The answer to the housing crisis: unblocking planning
Craig Casci of Grid Architects argues that housing problems are a symptom of the broken planning system, not the lack of land or delivery
When David Orr, chief executive of the National Housing Federation, described the housing market as ‘dysfunctional’ he was right. An expanding population, demographic changes and current lifestyle expectations have all contributed to the current crisis of supply and demand.
Add the lack of available credit and the situation for would-be home-buyers is bleak.
It is not so much demand that is riding high, but need. As for the supply; credit restrictions also affect developers with only the larger and more experienced attracting the confidence of funders in what is undeniably a complex and challenging building industry sector.
Planning by appeal is no longer the expensive consequence of a failed application but a realistic alternative to a local level consent
The net result of the current market is a significant upturn in the rental market. There is a demand, but renting is increasingly expensive. Affordable renting? That was dealt a blow by central Government which, instead of stimulating activity, is cutting back funding for affordable housing and even forcing redundancies within planning departments.
Every way you turn there is a restriction. The Eric Pickles/George Osborne response to the supply blockage is to look just at the front end; land supply. With a presumption to development, easing up some greenfield land and a change of use for what are factories, offices and warehousing, the volume house-builders, they think, will be back in business in a big way having lots of cheap land rather than that nasty, difficult-to-deal-with brownfield inner city stuff! Cheap land equals lots of cheap houses bought with restricted wealth. Voila. A masterstroke so far from reality that respondents are left incredulous.
The prime minister has stepped into temper the better heeled complainants, while the RIBA say that it doesn’t matter anyway as the homes that would be built are all far too small. Like the two old ladies in Carnagie’s Deli who observed that the food was terrible and the portions too small.
What happens when these permitted development change of use applications hit the detailed application phase is not clear from the emerging NPPF.

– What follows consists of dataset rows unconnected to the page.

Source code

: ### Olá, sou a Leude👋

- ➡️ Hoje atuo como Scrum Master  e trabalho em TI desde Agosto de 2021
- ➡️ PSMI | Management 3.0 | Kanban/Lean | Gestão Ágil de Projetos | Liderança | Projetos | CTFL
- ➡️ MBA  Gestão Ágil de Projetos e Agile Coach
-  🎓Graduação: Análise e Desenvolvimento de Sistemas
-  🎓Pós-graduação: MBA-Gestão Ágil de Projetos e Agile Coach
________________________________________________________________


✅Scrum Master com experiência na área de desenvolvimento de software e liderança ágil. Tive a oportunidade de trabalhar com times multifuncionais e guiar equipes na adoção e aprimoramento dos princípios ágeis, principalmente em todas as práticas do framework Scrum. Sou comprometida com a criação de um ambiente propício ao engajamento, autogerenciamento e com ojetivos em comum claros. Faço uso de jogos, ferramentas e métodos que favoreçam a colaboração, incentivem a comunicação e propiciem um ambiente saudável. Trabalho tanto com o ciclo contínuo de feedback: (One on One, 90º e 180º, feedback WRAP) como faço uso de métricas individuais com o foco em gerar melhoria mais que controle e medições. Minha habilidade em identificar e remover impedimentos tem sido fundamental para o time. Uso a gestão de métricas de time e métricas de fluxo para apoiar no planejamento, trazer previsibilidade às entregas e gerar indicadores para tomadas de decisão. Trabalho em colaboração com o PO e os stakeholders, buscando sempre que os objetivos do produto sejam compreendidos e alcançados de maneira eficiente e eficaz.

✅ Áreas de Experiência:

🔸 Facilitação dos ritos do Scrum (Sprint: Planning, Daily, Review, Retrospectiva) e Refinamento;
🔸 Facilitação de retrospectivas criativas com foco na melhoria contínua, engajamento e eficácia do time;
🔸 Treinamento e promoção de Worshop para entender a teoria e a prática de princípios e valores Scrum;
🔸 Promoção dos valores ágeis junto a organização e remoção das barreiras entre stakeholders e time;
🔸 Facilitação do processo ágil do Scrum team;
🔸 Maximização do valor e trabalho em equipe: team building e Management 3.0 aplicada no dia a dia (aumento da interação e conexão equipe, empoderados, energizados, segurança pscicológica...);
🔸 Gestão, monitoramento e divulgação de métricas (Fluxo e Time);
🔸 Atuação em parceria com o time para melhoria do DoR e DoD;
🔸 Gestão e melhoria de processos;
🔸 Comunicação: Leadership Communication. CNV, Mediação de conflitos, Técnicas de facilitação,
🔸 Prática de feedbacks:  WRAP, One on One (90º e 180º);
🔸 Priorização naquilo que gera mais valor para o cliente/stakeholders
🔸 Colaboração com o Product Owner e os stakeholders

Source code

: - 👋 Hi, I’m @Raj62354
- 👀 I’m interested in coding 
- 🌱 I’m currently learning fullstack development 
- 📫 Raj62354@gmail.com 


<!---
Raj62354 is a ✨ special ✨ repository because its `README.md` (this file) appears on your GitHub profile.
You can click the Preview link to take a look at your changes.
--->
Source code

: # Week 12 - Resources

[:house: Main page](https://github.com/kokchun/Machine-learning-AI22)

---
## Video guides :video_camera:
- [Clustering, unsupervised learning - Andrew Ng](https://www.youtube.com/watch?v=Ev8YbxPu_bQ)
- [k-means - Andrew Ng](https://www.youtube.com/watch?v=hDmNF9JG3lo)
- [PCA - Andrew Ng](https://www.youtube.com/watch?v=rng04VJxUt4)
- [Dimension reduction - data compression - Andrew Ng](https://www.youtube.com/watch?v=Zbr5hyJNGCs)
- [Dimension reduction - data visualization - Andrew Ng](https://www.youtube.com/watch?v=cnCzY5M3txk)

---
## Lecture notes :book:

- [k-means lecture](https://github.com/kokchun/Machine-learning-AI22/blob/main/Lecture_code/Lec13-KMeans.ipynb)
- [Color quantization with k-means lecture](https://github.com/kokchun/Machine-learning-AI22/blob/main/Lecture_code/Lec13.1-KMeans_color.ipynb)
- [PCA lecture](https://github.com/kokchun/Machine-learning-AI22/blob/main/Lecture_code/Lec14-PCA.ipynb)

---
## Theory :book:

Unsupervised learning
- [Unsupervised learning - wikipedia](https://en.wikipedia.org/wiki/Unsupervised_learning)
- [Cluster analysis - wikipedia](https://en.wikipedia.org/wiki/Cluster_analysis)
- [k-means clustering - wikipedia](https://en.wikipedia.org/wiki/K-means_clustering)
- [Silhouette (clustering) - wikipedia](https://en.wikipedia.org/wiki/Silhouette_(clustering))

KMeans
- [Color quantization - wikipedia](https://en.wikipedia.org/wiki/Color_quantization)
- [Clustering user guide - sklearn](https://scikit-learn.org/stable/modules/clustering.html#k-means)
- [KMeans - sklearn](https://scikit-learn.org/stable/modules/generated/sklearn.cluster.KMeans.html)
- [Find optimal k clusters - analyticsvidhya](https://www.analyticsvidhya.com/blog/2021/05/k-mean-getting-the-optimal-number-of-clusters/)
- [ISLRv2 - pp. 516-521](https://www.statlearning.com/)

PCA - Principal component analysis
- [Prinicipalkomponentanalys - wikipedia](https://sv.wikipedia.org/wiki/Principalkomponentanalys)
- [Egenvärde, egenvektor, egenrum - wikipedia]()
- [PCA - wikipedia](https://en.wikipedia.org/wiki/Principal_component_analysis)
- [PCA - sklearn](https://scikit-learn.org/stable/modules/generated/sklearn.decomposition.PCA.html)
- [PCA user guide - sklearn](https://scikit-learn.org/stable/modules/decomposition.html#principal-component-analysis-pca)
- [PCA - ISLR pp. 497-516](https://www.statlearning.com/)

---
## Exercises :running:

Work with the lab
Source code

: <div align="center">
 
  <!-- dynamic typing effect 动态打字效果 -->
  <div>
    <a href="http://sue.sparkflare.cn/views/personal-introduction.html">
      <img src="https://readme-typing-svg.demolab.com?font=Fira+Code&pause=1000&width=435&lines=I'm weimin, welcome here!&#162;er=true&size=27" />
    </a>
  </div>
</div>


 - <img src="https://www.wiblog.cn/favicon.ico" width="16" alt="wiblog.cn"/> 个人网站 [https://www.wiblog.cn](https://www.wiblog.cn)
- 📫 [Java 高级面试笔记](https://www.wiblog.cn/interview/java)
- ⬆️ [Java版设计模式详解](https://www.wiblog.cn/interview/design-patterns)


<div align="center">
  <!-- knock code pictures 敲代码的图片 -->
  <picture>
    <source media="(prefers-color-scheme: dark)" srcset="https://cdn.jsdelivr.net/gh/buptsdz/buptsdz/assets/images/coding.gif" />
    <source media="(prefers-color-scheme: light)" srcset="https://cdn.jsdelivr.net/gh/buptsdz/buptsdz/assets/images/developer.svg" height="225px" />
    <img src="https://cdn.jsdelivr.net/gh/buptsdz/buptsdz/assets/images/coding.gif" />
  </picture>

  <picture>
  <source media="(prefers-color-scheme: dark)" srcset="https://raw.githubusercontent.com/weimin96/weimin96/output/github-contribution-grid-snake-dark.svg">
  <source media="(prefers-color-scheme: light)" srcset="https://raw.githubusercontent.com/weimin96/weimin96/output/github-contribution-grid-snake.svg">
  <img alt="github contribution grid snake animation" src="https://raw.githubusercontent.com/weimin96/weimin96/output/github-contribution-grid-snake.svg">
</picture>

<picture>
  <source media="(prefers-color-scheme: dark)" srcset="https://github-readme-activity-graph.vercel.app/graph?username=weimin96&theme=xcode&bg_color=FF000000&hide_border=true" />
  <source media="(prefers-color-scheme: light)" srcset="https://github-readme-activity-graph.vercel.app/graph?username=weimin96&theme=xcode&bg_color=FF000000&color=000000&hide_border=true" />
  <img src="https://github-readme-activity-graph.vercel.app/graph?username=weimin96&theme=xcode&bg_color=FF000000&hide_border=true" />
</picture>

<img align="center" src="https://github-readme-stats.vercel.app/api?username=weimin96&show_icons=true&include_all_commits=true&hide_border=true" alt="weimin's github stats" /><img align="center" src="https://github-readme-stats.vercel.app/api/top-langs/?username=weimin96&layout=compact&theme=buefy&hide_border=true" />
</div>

With properly funded, decisive planning departments we could see greater house building activity immediately
But chances are they will join the long list of current applications that inch through the planning system day by day and will shortly be administered by smaller planning departments. And that is where Pickles will find the blockage in the housing world; not in the supply end of land availability, not in the in the delivery end which awaits mortgagees; but in the middle, mired somewhere in the planning departments. The evidence is in ‘planning by appeal’. It is no longer the expensive and time consuming consequence of a failed application but a realistic alternative to a local level consent.
Government will not do what they ask entrepreneurs to do - speculate to gain. But with properly funded, decisive, even pro-active, planning departments we could see greater house building activity immediately.
Let the fewer and larger developers who are skilled to take on complex high density brownfield, rather than low density greenfield sites, do deals on housing supply with the Local Authority in exchange for a speedier planning process. On the stat sheet that is not speculation. It is investment, namely it shows a tangible return. No favours need to be done, no back scratching. Just fund the application process properly, get a speedy decision and in return accept an obligation to build houses - even to space standards appropriate for the market demands.
This will not solve the housing crisis - what it will do is show us how bad the housing crisis is by having a fast flowing, efficient conversion of land-bank to product. And it can start tomorrow.